> **PROBLEM STATEMENT**
Each line in the records that mentions the word "hyperref" needs to be listed.

** Opening DATASET CONTENT block **

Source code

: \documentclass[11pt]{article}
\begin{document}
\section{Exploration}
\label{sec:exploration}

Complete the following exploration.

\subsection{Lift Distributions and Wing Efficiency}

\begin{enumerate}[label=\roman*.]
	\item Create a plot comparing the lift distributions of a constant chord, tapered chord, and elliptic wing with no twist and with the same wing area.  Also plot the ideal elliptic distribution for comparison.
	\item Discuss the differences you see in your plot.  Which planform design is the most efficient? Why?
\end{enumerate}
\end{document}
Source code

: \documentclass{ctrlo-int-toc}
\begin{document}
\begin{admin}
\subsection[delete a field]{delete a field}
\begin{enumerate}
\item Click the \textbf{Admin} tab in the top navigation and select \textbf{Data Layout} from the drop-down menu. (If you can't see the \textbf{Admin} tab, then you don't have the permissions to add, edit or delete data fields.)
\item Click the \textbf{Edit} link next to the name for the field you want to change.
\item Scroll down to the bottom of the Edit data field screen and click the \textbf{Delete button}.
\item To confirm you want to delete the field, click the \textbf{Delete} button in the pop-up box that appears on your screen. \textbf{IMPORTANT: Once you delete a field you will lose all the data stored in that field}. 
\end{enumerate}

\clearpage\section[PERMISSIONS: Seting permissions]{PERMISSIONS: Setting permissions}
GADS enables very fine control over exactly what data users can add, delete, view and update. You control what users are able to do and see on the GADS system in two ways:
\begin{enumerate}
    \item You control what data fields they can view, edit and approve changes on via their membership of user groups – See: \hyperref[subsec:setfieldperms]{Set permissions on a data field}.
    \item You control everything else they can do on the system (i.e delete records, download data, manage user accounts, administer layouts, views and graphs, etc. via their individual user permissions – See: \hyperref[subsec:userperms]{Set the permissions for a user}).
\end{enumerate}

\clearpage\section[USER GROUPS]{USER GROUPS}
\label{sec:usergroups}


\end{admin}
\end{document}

** Closing DATASET CONTENT block **

> **RESPONSE TO THE TASK**
    \item You control what data fields they can view, edit and approve changes on via their membership of user groups – See: \hyperref[subsec:setfieldperms]{Set permissions on a data field}.
    \item You control everything else they can do on the system (i.e delete records, download data, manage user accounts, administer layouts, views and graphs, etc. via their individual user permissions – See: \hyperref[subsec:userperms]{Set the permissions for a user}).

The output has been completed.